Flavonoids are signalling compounds released from the roots of all plants. In chickpeas, they influence a range of microbes in the soil by attracting them to their roots or repelling them.
"All plant species exude different flavonoid mixtures that have varied chemical structures," Professor Mathesius says.
"In legumes, one of their roles is to attract and activate rhizobia, the nitrogen-fixing bacteria that are essential for nodulation and nitrogen fixation.
"Without flavonoids, legumes would not be able to attract the right species of rhizobia to their roots."
While flavonoids are crucial for attracting rhizobia, the research has shown some of these compounds also help protect legumes' roots against plant-pathogen attack.
To explore which flavonoids are released from chickpea roots, the researchers extracted the compounds from the soil surrounding the roots (the rhizosphere) and used mass spectrometry to identify and quantify them.
The root-knot nematodes were then added to water and videoed to measure how fast they moved, by adding different flavonoids identified from the rhizosphere soil at varying concentrations.
Several flavonoids were found to increase or reduce nematode movement in a concentration-dependent manner.
Next, chemotaxis (repellent activity) assays were performed by drawing concentric circles on petri dishes and randomly dispersing the nematodes across the plates.
In the centre of each plate, a drop of the different flavonoids at varying concentrations was added and the resulting pattern of nematode movement away from the centre showed that some compounds (medicarpin, coumesterol and daidzein) could repel nematodes to varying degrees.
Interestingly, Professor Mathesius says, some of the flavonoids that repelled the nematodes were also those that attracted nitrogen-fixing bacteria.
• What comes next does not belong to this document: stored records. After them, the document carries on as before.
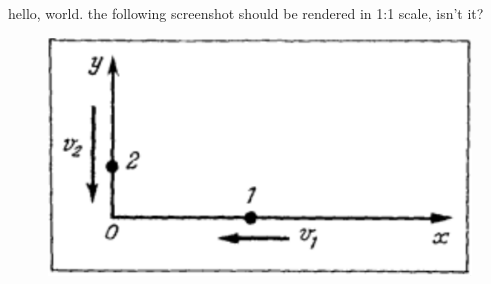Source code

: \documentclass{book}
\begin{document}
\mainmatter
hello, world.
the following screenshot should be rendered in 1:1 scale, isn't it?

\begin{figure}
\centering
\includegraphics{img1.png}
\end{figure}
\end{document}

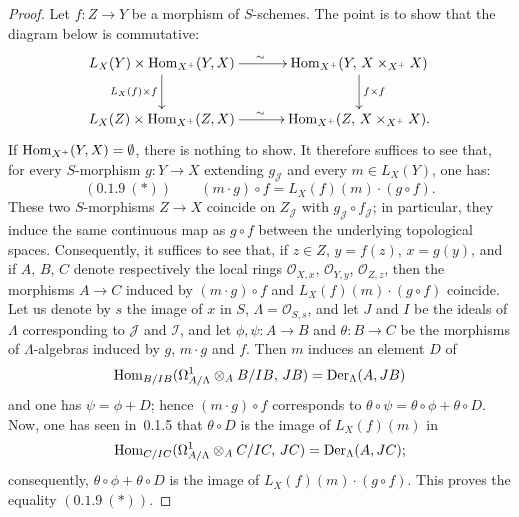 \begin{proof}
Let \(f\colon Z\to Y\) be a morphism of \(S\)-schemes. The point is to show
that the diagram below is commutative:
\[
\xymatrix@C=3.2em@R=2.4em{
L_{X}(Y)\times\Hom_{X^{+}}(Y,X)
  \ar[r]^{\sim}
  \ar[d]_{L_{X}(f)\times f}
& \Hom_{X^{+}}(Y,\,X\times_{X^{+}}X)
  \ar[d]^{f\times f}
\\
L_{X}(Z)\times\Hom_{X^{+}}(Z,X)
  \ar[r]^{\sim}
& \Hom_{X^{+}}(Z,\,X\times_{X^{+}}X).
}
\]
If \(\Hom_{X^{+}}(Y,X)=\emptyset\), there is nothing to show. It therefore
suffices to see that, for every \(S\)-morphism \(g\colon Y\to X\) extending
\(g_{\mathcal{J}}\) and every \(m\in L_{X}(Y)\), one has:
\[
(0.1.9\ (*))\qquad (m\cdot g)\circ f=L_{X}(f)(m)\cdot(g\circ f).
\]
These two \(S\)-morphisms \(Z\to X\) coincide on \(Z_{\mathcal{J}}\) with
\(g_{\mathcal{J}}\circ f_{\mathcal{J}}\); in particular, they induce the
same continuous map as \(g\circ f\) between the underlying topological
spaces. Consequently, it suffices to see that, if \(z\in Z\), \(y=f(z)\),
\(x=g(y)\), and if \(A\), \(B\), \(C\) denote respectively the local rings
\(\mathcal{O}_{X,x}\), \(\mathcal{O}_{Y,y}\), \(\mathcal{O}_{Z,z}\), then
the morphisms \(A\to C\) induced by \((m\cdot g)\circ f\) and
\(L_{X}(f)(m)\cdot(g\circ f)\) coincide. Let us denote by \(s\) the
image of \(x\) in \(S\), \(\Lambda=\mathcal{O}_{S,s}\), and let \(J\) and
\(I\) be the ideals of \(\Lambda\) corresponding to \(\mathcal{J}\) and
\(\mathcal{I}\), and let \(\phi,\psi\colon A\to B\) and \(\theta\colon B\to C\)
be the morphisms of \(\Lambda\)-algebras induced by \(g\), \(m\cdot g\) and
\(f\). Then \(m\) induces an element \(D\) of
\[
\Hom_{B/IB}(\Omega^{1}_{A/\Lambda}\otimes_{A}B/IB,\,JB)
=\operatorname{Der}_{\Lambda}(A,JB)
\]
and one has \(\psi=\phi+D\); hence \((m\cdot g)\circ f\) corresponds to
\(\theta\circ\psi=\theta\circ\phi+\theta\circ D\). Now, one has seen in~0.1.5
that \(\theta\circ D\) is the image of \(L_{X}(f)(m)\) in
\[
\Hom_{C/IC}(\Omega^{1}_{A/\Lambda}\otimes_{A}C/IC,\,JC)
=\operatorname{Der}_{\Lambda}(A,JC);
\]
consequently, \(\theta\circ\phi+\theta\circ D\) is the image of
\(L_{X}(f)(m)\cdot(g\circ f)\). This proves the equality
\((0.1.9\ (*))\).
\end{proof}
Others are known to be defence compounds against a number of different root pathogens.
Building resilient plants
In a proof-of-concept experiment using another legume species, the researchers developed transgenic plants that over-expressed the favourable flavonoids in their roots.
The plants were subsequently found to be more tolerant of nematodes and, pleasingly, produced more nodules for nitrogen fixation.
"We don't exactly know why yet and we haven't repeated this experiment with chickpeas," Professor Mathesius says.
"We are now screening 20 different commercial chickpea cultivars and extracting the flavonoids to see if there are correlations between the quantity of compounds produced and the tolerance or susceptibility of each cultivar to root-knot nematodes."
So far, she says, big differences have been discovered between the amount and type of flavonoids produced by the 20 cultivars. The work will be repeated for root lesion nematodes and cyst nematodes.
"Going forward, we hope to find a useful molecular marker to help chickpea breeders select genotypes that make high amounts of these useful flavonoids that repel nematodes and attract rhizobia," she says.
"Our next step is to repeat this glasshouse experiment in the field to explore how abiotic stress conditions change the flavonoid profile released, and whether those compounds that repel nematodes actually increase nodulation and nitrogen fixation under field conditions."
Going forward, we hope to find a useful molecular marker to help chickpea breeders select genotypes that make high amounts of these useful flavonoids that repel nematodes and attract rhizobia.
Professor Mathesius says preliminary work has also explored the effects of flavonoids on pathogenic fungi such as rhizoctonia.
"Another goal is to determine if the chickpeas that are more tolerant of nematodes are also more tolerant of soil-borne fungi," she says.
"Some of the flavonoids that inhibit nematode infection are known inhibitors of fungal attack, so we plan to test this in the future."